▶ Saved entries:
╭──
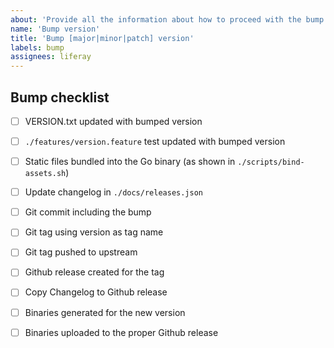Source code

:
 ```yaml
---
about: 'Provide all the information about how to proceed with the bump of a version'
name: 'Bump version'
title: 'Bump [major|minor|patch] version'
labels: bump
assignees: liferay
---
```


## Bump checklist
- [ ] VERSION.txt updated with bumped version
- [ ] `./features/version.feature` test updated with bumped version
- [ ] Static files bundled into the Go binary (as shown in `./scripts/bind-assets.sh`)
- [ ] Update changelog in `./docs/releases.json` 
- [ ] Git commit including the bump
- [ ] Git tag using version as tag name
- [ ] Git tag pushed to upstream
- [ ] Github release created for the tag
- [ ] Copy Changelog to Github release 
- [ ] Binaries generated for the new version
- [ ] Binaries uploaded to the proper Github release

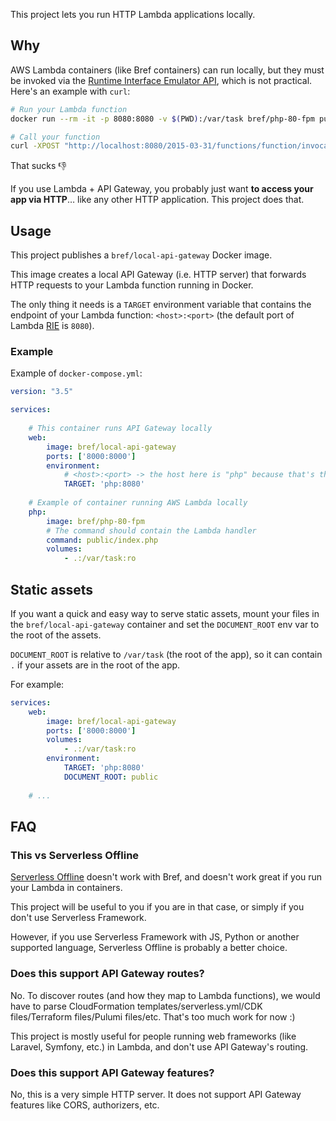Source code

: This project lets you run HTTP Lambda applications locally.

## Why

AWS Lambda containers (like Bref containers) can run locally, but they must be invoked via the [Runtime Interface Emulator API](https://docs.aws.amazon.com/lambda/latest/dg/images-test.html), which is not practical. Here's an example with `curl`:

```bash
# Run your Lambda function
docker run --rm -it -p 8080:8080 -v $(PWD):/var/task bref/php-80-fpm public/index.php

# Call your function
curl -XPOST "http://localhost:8080/2015-03-31/functions/function/invocations" -d '{ http event goes here }'
```

That sucks 👎

If you use Lambda + API Gateway, you probably just want **to access your app via HTTP**… like any other HTTP application. This project does that.

## Usage

This project publishes a `bref/local-api-gateway` Docker image. 

This image creates a local API Gateway (i.e. HTTP server) that forwards HTTP requests to your Lambda function running in Docker.

The only thing it needs is a `TARGET` environment variable that contains the endpoint of your Lambda function: `<host>:<port>` (the default port of Lambda [RIE](https://docs.aws.amazon.com/lambda/latest/dg/images-test.html) is `8080`).

### Example

Example of `docker-compose.yml`:

```yaml
version: "3.5"

services:
  
    # This container runs API Gateway locally
    web:
        image: bref/local-api-gateway
        ports: ['8000:8000']
        environment:
            # <host>:<port> -> the host here is "php" because that's the name of the second container
            TARGET: 'php:8080'
            
    # Example of container running AWS Lambda locally
    php:
        image: bref/php-80-fpm
        # The command should contain the Lambda handler
        command: public/index.php
        volumes:
            - .:/var/task:ro
```

## Static assets

If you want a quick and easy way to serve static assets, mount your files in the `bref/local-api-gateway` container and set the `DOCUMENT_ROOT` env var to the root of the assets.

`DOCUMENT_ROOT` is relative to `/var/task` (the root of the app), so it can contain `.` if your assets are in the root of the app.

For example:

```yaml
services:
    web:
        image: bref/local-api-gateway
        ports: ['8000:8000']
        volumes:
            - .:/var/task:ro
        environment:
            TARGET: 'php:8080'
            DOCUMENT_ROOT: public
            
    # ...
```

## FAQ

### This vs Serverless Offline

[Serverless Offline](https://www.serverless.com/plugins/serverless-offline) doesn't work with Bref, and doesn't work great if you run your Lambda in containers.

This project will be useful to you if you are in that case, or simply if you don't use Serverless Framework.

However, if you use Serverless Framework with JS, Python or another supported language, Serverless Offline is probably a better choice.

### Does this support API Gateway routes?

No. To discover routes (and how they map to Lambda functions), we would have to parse CloudFormation templates/serverless.yml/CDK files/Terraform files/Pulumi files/etc. That's too much work for now :)

This project is mostly useful for people running web frameworks (like Laravel, Symfony, etc.) in Lambda, and don't use API Gateway's routing.

### Does this support API Gateway features?

No, this is a very simple HTTP server. It does not support API Gateway features like CORS, authorizers, etc.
╰──
▶ ACTIVITY: Leave every picture out. Retype the remaining data exactly.

▶ TASK ANSWER:
Source code

:
 ```yaml
---
about: 'Provide all the information about how to proceed with the bump of a version'
name: 'Bump version'
title: 'Bump [major|minor|patch] version'
labels: bump
assignees: liferay
---
```


## Bump checklist
- [ ] VERSION.txt updated with bumped version
- [ ] `./features/version.feature` test updated with bumped version
- [ ] Static files bundled into the Go binary (as shown in `./scripts/bind-assets.sh`)
- [ ] Update changelog in `./docs/releases.json` 
- [ ] Git commit including the bump
- [ ] Git tag using version as tag name
- [ ] Git tag pushed to upstream
- [ ] Github release created for the tag
- [ ] Copy Changelog to Github release 
- [ ] Binaries generated for the new version
- [ ] Binaries uploaded to the proper Github release

Source code

: This project lets you run HTTP Lambda applications locally.

## Why

AWS Lambda containers (like Bref containers) can run locally, but they must be invoked via the [Runtime Interface Emulator API](https://docs.aws.amazon.com/lambda/latest/dg/images-test.html), which is not practical. Here's an example with `curl`:

```bash
# Run your Lambda function
docker run --rm -it -p 8080:8080 -v $(PWD):/var/task bref/php-80-fpm public/index.php

# Call your function
curl -XPOST "http://localhost:8080/2015-03-31/functions/function/invocations" -d '{ http event goes here }'
```

That sucks 👎

If you use Lambda + API Gateway, you probably just want **to access your app via HTTP**… like any other HTTP application. This project does that.

## Usage

This project publishes a `bref/local-api-gateway` Docker image. 

This image creates a local API Gateway (i.e. HTTP server) that forwards HTTP requests to your Lambda function running in Docker.

The only thing it needs is a `TARGET` environment variable that contains the endpoint of your Lambda function: `<host>:<port>` (the default port of Lambda [RIE](https://docs.aws.amazon.com/lambda/latest/dg/images-test.html) is `8080`).

### Example

Example of `docker-compose.yml`:

```yaml
version: "3.5"

services:
  
    # This container runs API Gateway locally
    web:
        image: bref/local-api-gateway
        ports: ['8000:8000']
        environment:
            # <host>:<port> -> the host here is "php" because that's the name of the second container
            TARGET: 'php:8080'
            
    # Example of container running AWS Lambda locally
    php:
        image: bref/php-80-fpm
        # The command should contain the Lambda handler
        command: public/index.php
        volumes:
            - .:/var/task:ro
```

## Static assets

If you want a quick and easy way to serve static assets, mount your files in the `bref/local-api-gateway` container and set the `DOCUMENT_ROOT` env var to the root of the assets.

`DOCUMENT_ROOT` is relative to `/var/task` (the root of the app), so it can contain `.` if your assets are in the root of the app.

For example:

```yaml
services:
    web:
        image: bref/local-api-gateway
        ports: ['8000:8000']
        volumes:
            - .:/var/task:ro
        environment:
            TARGET: 'php:8080'
            DOCUMENT_ROOT: public
            
    # ...
```

## FAQ

### This vs Serverless Offline

[Serverless Offline](https://www.serverless.com/plugins/serverless-offline) doesn't work with Bref, and doesn't work great if you run your Lambda in containers.

This project will be useful to you if you are in that case, or simply if you don't use Serverless Framework.

However, if you use Serverless Framework with JS, Python or another supported language, Serverless Offline is probably a better choice.

### Does this support API Gateway routes?

No. To discover routes (and how they map to Lambda functions), we would have to parse CloudFormation templates/serverless.yml/CDK files/Terraform files/Pulumi files/etc. That's too much work for now :)

This project is mostly useful for people running web frameworks (like Laravel, Symfony, etc.) in Lambda, and don't use API Gateway's routing.

### Does this support API Gateway features?

No, this is a very simple HTTP server. It does not support API Gateway features like CORS, authorizers, etc.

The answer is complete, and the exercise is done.